*WHAT IS REQUIRED:*
For the entries that follow, restate word for word the line containing "Full path of a config file.", the line containing "Equivalent to: [--TemplateExporter.template_file]", and every line that lies between them.

-- AVAILABLE DATA follows --

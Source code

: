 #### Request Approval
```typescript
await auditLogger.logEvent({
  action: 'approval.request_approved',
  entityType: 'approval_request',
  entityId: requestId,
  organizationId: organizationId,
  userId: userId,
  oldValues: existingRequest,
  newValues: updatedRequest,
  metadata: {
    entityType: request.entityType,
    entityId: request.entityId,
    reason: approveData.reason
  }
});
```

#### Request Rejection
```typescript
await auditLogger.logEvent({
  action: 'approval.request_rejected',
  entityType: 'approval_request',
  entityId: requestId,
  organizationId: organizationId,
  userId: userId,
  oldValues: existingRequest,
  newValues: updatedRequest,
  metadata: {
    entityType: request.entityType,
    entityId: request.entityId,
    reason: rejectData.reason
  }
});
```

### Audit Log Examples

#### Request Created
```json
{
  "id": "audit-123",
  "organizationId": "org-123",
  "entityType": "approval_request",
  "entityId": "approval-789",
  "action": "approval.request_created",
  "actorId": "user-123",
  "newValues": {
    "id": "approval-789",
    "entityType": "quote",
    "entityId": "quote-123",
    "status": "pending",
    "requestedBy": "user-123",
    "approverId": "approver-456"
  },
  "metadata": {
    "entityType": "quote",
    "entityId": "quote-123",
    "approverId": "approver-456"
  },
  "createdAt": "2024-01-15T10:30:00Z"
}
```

-- AVAILABLE DATA concluded --
-- AVAILABLE DATA follows --

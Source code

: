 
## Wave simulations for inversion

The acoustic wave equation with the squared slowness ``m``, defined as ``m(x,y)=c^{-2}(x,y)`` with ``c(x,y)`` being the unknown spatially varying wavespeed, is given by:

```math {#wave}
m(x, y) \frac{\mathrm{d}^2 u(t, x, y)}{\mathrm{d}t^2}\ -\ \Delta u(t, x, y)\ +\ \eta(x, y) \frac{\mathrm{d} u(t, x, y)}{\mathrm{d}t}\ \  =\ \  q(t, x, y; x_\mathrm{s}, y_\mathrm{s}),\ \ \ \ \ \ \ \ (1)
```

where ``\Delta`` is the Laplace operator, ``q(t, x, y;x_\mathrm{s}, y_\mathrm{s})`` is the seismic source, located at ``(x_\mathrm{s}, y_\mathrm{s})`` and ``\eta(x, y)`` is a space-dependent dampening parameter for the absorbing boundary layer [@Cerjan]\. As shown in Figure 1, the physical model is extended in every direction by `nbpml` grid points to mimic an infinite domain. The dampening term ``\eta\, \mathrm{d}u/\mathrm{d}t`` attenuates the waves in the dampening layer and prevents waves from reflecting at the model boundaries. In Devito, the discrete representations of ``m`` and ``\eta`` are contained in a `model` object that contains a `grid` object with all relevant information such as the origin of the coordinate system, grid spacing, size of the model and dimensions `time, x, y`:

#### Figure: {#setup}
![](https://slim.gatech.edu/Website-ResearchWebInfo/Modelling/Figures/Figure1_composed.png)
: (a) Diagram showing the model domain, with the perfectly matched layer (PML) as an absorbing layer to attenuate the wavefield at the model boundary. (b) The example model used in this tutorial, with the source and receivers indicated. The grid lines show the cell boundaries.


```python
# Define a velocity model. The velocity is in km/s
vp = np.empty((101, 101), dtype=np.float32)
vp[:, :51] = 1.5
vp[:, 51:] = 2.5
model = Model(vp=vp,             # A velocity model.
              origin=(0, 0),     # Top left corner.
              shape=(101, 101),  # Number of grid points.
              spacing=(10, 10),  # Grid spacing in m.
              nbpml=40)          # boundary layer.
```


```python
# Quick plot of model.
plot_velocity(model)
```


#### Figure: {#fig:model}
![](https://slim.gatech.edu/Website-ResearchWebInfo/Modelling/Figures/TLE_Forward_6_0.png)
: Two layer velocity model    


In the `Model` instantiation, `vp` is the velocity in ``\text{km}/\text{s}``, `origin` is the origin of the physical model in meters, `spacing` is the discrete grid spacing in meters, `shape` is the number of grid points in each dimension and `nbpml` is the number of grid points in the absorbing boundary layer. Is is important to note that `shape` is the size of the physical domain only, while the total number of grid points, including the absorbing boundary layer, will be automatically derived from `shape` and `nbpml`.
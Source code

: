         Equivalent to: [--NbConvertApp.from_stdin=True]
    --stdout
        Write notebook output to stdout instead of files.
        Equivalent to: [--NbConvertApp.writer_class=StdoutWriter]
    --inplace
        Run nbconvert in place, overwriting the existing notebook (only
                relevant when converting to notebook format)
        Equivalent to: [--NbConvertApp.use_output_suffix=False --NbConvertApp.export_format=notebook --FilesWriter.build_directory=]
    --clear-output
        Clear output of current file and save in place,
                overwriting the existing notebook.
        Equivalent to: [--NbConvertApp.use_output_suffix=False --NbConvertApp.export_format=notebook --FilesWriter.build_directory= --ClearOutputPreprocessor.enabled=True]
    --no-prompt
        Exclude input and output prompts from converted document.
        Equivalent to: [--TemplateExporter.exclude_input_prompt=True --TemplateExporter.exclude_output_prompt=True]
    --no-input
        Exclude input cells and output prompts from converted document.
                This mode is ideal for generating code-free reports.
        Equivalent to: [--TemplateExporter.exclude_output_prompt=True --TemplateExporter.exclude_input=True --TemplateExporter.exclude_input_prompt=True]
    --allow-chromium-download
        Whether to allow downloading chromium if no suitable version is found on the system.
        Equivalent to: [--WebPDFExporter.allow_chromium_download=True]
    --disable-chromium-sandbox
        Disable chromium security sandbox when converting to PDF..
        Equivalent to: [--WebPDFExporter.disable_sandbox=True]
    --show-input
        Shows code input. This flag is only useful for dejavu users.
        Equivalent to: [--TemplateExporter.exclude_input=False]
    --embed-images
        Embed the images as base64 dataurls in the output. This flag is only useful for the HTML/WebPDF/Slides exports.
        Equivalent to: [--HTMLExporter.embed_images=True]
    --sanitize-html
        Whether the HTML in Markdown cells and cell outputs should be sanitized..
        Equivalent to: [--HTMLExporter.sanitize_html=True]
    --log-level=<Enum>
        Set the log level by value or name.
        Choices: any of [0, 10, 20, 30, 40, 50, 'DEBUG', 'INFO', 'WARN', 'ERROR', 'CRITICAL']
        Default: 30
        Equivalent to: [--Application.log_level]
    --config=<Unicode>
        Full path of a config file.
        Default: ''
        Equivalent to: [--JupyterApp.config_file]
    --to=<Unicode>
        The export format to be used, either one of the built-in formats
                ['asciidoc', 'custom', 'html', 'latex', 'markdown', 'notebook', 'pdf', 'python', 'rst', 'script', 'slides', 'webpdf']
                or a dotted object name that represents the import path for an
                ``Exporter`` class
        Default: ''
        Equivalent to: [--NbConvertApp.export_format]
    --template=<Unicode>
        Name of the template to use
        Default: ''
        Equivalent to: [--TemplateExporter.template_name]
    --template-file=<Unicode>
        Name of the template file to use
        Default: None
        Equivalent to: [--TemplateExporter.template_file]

-- AVAILABLE DATA concluded --

*RESPONSE FOR THIS EXERCISE:*
        Full path of a config file.
        Default: ''
        Equivalent to: [--JupyterApp.config_file]
    --to=<Unicode>
        The export format to be used, either one of the built-in formats
                ['asciidoc', 'custom', 'html', 'latex', 'markdown', 'notebook', 'pdf', 'python', 'rst', 'script', 'slides', 'webpdf']
                or a dotted object name that represents the import path for an
                ``Exporter`` class
        Default: ''
        Equivalent to: [--NbConvertApp.export_format]
    --template=<Unicode>
        Name of the template to use
        Default: ''
        Equivalent to: [--TemplateExporter.template_name]
    --template-file=<Unicode>
        Name of the template file to use
        Default: None
        Equivalent to: [--TemplateExporter.template_file]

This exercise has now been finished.